Le CEMD n'a pas approuvé la recommandation du Comité d'accueillir le grief.  Se fondant sur l'étude relative aux indemintés d'environnement approuvée par le CT, le CEMD a conclu que le plaignant avait cessé d'être exposé à un milieu où il devait faire de la plongée lorsqu’il a suivi un cours d’une durée de plus de six mois. Par conséquent, il était convaincu que le plaignant n’avait pas droit à une indemnité de plongée.

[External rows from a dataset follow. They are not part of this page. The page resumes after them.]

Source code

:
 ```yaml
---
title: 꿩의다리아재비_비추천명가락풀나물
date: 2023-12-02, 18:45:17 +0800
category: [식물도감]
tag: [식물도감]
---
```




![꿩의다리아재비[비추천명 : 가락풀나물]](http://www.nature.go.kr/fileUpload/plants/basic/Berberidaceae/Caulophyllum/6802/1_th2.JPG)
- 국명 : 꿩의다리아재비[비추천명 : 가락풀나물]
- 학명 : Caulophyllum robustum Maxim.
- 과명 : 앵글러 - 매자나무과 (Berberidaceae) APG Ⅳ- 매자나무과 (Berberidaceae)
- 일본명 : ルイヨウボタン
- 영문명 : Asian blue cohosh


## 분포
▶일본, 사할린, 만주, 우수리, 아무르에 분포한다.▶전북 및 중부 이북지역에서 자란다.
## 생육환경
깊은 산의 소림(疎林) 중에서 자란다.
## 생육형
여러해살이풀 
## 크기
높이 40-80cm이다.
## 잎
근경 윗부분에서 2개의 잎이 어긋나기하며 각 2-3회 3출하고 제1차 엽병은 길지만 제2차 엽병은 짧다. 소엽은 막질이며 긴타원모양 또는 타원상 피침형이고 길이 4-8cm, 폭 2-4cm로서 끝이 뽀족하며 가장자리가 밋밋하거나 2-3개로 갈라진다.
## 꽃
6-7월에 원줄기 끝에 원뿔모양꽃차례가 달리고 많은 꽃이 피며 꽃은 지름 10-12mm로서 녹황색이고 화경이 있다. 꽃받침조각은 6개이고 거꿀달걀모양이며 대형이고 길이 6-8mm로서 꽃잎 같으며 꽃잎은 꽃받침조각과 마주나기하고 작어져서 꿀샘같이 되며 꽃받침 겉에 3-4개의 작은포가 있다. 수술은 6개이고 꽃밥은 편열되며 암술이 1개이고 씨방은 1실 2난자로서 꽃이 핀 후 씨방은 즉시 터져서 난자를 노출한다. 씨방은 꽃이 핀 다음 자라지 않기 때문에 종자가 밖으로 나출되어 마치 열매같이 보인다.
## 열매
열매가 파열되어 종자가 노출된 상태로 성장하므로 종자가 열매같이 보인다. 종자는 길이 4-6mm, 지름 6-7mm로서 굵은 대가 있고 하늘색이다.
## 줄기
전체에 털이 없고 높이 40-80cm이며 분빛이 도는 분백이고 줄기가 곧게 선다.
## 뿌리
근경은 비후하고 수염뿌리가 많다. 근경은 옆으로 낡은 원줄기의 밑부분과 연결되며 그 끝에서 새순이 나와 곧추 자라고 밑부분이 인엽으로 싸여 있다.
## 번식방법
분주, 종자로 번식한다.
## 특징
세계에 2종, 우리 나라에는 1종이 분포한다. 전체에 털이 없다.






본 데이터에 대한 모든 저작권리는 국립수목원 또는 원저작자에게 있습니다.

Bien que le Comité ait été d’avis que l’article 205.34 des DRAS ne prévoit pas qu’un membre en affectation en service détaché pour suivre un cours de plus de six mois relatif à sa carrière n’a pas le droit de recevoir l’indemnité, le CEMD n’a pas approuvé la recommandation systémique du Comité d’effectuer un examen pour veiller à ce que les directives administratives ne restreignent pas les avantages prévus dans les DRAS applicables.


Sujet

Indemnités d’environnement

Numéro de cas

  • 2012-167 (Date C et R : 2013–03–15)

Description

Suite à une recommandation systémique précédente dans le dossier de grief no 2010-089, le Comité s’est de nouveau penché sur la question du droit d’obtenir une indemnité de plongée durant un cours de nature professionnelle de plus de six mois.

 

Selon la Directive sur la rémunération et les avantages sociaux (DRAS) 205.34 – Indemnité de plongée, l’indemnité est versée à un plongeur qualifié qui occupe un poste autorisé par le ministre. Toutefois, on a refusé d’accorder cette indemnité au plaignant et à d’autres membres, car, durant un cours de plus de six mois, les plongeurs n’étaient pas exposés, de façon permanente et appréciable, aux conditions environnementales visées par l’indemnité.

 

En rejetant le grief, l’autorité initiale, le directeur général-Rémunération et avantages sociaux  (DGRAS), s’est appuyé sur l’Ordonnance administrative des Forces canadiennes (OAFC) 205-25 – Indemnités d’environnement,  et sur les commentaires d'un expert de son bureau qui citait une étude de 1976 du Conseil du Trésor (CT) qui indiquait qu’il fallait qu’il y ait une exposition permanente et appréciable pour qu’une personne ait le droit de recevoir l’indemnité en question.

 

Le Comité a d’abord confirmé que la DRAS 205.34 est la politique approuvée par le CT qui s’applique en matière d’indemnité de plongée, puis il a indiqué que le Chef d’état-major de la Défense (CEMD), dans le passé, était du même avis que le Comité quant au fait qu’une OAFC ne peut pas être utilisée pour limiter ou élargir le droit à une indemnité d’une manière qui n’est pas prévue dans la DRAS applicable et approuvée par le CT.

 

Le Comité a indiqué que le libellé de la DRAS 205.34 n’était pas ambigu et ne prévoyait pas la cessation du versement de l’indemnité de plongée durant la participation à un cours de plus de six mois. Selon le Comité, si le CT avait souhaité ajouter une telle disposition, il aurait pu facilement le faire.

 

Enfin, le Comité a conclu que les Forces armées canadiennes (FAC) ne pouvaient pas, au moyen d’une disposition déterminative dans une OAFC, refuser d’accorder à un membre une indemnité à laquelle il a droit conformément à la réglementation applicable telle que la DRAS.

Recommandation

Le Comité a réitéré sa recommandation à l’effet que le CEMD ordonne un examen des dossiers de tous les membres des FAC à qui l’on a refusé d’accorder une indemnité de plongée parce qu’ils avaient suivi un cours de plus de six mois, et ce, afin de veiller à ce que tous les participants à ce genre de cours, qui étaient dûment qualifiés et qui occupaient un poste autorisé par le ministre, reçoivent une indemnité de plongée. Cette recommandation s’appliquerait aussi à la situation du plaignant visé par la décision antérieure du CEMD susmentionnée.

 

Le Comité a aussi recommandé que le CEMD ordonne un examen de l’indemnité de plongée et des autres indemnités d’environnement qui sont touchées par cette question, et les directives administratives applicables, afin de veiller à ce que ces directives ne restreignent pas les indemnités autorisées par la DRAS.